Mule runtine engine (Mule) can encrypt entire messages or just parts of them using Pretty Good Privacy (PGP). PGP secures messages by combining data compression and encryption. The compression helps reduce the message size, which can speed up transmission within your Mule app. PGP encryption is more resource-intensive than JCE or XML encryption due to its increased complexity.

There are two main PGP scenarios:

  • Encryption
    Encrypt an outgoing message in your Mule app using another party’s public key.

  • Decryption
    Decrypt an incoming message in your Mule app using your own private key.

Use the Cryptography Module PGP operations to configure these scenarios.

Before You Begin

You are familiar with PGP encryption, concepts of public and private keys, and asymmetric cryptography.

Configure PGP Operations in Anypoint Studio

Follow these steps:

  1. In Anypoint Studio, drag a Cryptography Module PGP operation to the canvas flow.

    A palette menu for adding PGP encryption and decryption modules
  2. In the operation configuration window, select an existing Module configuration, or create a new one by configuring the Public keyring and Private keyring files.

    You can also add asymmetric key information to be used in the sign operations:

    Global element properties for Crypto PGP with keyring details
  3. Configure Key selection by using a Key id value previously defined in the module configuration, or define a new one for this operation:

    A configuration settings for PGP encrypt with algorithm and key selection
  4. Select the algorithm to use during the operation.

Work with Subkeys

According to the RFC-4880 standard, a PGP key can contain multiple subkeys. When you’re working with these subkeys, use the fingerprint attribute within the <crypto:pgp-asymmetric-key-info> XML element to specify which subkey you want to use.

For instance, if you have separate subkeys for signing and encryption, and they use different algorithms, for example, DSA for signing and ElGamal for encryption, reference the correct subkey’s fingerprint for each operation. Therefore, use the ElGamal fingerprint to encrypt your messages and the DSA fingerprint to sign them.

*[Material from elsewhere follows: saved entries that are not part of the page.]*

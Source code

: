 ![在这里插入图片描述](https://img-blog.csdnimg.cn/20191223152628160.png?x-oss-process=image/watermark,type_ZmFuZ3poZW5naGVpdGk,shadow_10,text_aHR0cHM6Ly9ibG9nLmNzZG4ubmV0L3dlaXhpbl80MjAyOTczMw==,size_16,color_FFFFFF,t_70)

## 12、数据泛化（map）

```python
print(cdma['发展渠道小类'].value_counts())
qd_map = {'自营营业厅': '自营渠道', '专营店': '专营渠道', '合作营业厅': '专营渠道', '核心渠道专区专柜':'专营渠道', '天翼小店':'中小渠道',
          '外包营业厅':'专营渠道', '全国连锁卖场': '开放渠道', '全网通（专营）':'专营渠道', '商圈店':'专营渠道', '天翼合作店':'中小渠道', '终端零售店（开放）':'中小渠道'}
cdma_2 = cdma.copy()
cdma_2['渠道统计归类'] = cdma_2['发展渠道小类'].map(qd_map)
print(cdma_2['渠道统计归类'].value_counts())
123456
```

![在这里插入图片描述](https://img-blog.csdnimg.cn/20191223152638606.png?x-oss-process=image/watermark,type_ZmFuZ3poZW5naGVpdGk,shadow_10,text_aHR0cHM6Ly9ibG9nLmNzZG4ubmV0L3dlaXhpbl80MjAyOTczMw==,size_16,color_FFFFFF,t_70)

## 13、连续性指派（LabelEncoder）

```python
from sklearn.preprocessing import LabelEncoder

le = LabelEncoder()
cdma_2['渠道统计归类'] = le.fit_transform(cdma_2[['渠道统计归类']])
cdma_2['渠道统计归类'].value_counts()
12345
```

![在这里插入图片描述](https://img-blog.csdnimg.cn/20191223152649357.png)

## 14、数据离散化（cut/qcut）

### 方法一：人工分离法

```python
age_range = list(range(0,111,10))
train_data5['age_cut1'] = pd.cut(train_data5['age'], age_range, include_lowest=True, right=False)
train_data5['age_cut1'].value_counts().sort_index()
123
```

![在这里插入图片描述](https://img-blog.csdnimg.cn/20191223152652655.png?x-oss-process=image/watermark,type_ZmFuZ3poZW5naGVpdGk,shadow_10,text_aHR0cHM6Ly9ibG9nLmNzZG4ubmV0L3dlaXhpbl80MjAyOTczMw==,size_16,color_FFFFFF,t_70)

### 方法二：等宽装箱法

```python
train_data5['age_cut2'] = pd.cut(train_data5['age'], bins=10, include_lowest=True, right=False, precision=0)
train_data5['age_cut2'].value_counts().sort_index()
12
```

Encrypt Messages with Public Keys

When encrypting messages with PGP, you (the sender) must encrypt the content using the receiver’s public key. Therefore, to encrypt messages in your Mule app using someone else’s public key, add their public key to your keyring. When you configure a new PGP operation in your Mule app, provide your keyring file. The encryption module then uses this file to retrieve the necessary public key for encryption.

Follow these steps:

  1. Use a tool like GPG Suite to import the other party’s public key.

  2. With the same tool, export the public key, making sure to select binary as the output format. This creates a keyring file with a .gpg extension.

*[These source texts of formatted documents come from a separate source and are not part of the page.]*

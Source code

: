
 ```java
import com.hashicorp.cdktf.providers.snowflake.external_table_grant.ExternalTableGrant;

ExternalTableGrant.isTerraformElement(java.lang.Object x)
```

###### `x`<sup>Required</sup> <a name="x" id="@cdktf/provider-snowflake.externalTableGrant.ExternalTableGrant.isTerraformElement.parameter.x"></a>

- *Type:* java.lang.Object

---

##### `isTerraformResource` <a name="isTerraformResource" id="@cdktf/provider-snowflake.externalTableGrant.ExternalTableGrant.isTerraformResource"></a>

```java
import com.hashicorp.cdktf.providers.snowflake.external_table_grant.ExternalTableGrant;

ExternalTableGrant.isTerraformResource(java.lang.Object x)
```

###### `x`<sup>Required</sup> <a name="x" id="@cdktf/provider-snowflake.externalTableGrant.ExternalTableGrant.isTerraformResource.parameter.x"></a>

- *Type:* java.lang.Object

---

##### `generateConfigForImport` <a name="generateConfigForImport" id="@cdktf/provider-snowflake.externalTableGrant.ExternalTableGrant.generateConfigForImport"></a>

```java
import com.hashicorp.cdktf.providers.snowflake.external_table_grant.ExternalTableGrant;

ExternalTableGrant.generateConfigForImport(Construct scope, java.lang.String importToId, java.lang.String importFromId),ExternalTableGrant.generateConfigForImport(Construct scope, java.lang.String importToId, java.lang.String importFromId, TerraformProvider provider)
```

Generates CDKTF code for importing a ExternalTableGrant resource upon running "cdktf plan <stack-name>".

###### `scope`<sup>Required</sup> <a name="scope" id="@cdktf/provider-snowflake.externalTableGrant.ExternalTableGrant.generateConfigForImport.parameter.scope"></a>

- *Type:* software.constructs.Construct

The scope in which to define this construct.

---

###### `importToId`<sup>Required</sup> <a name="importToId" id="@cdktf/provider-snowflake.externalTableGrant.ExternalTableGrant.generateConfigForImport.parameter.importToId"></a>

  3. Place the .gpg keyring file in a location where your Mule app can access it during runtime.

Example: PGP Configuration
<crypto:pgp-config name="encrypt-conf" publicKeyring="pgp/pubring.gpg">
    <crypto:pgp-key-infos>
        <crypto:pgp-asymmetric-key-info keyId="myself" fingerprint="DE3F10F1B6B7F221"/>
    </crypto:pgp-key-infos>
</crypto:pgp-config>
  • Use the Pgp encrypt operation to returns an ASCII-armored encrypted payload, which is suitable for sending over plain-text channels:

    <crypto:pgp-encrypt config-ref="encrypt-conf" keyId="myself"/>
  • Use the Pgp encrypt binary operation to return a binary output instead:

    <crypto:pgp-encrypt-binary config-ref="pgp-conf" keyId="recipient"/>

    Producing a binary output is faster than using ASCII-armored. However, the output is not standard and might not be ideal to send to other systems for decryption.

  • Use the Pgp binary to armored operation to send a payload with binary output to another system, and transform it to ASCII-armored:

    <crypto:pgp-binary-to-armored/>

    This operation has a single input parameter, the message payload to transform.

Encrypt and Sign

Besides just encrypting, you can also encrypt and sign a message in one atomic operation. This returns a message in ASCII-armored format, similar to a purely encrypted one, but with an added signature inside the encrypted content. This signature acts as an integrity check, verifying the original message hasn’t been tampered with.

To encrypt and sign, the private key of the signer (typically the sender) must be present in the public keyring. This process always produces an ASCII-armored output.

Using the Pgp encrypt and sign operation:

<crypto:pgp-encrypt-and-sign config-ref="encrypt-conf">
    <crypto:encryption-key-selection keyId="recipient-key-id" />
    <crypto:sign-key-selection keyId="signer-key-id" />
</crypto:pgp-encrypt-and-sign>

Decrypt

For PGP decryption, the message receiver must use their private key to decrypt content that was encrypted with a public key. This means the receiver needs to share their public key with anyone who will be sending them encrypted messages.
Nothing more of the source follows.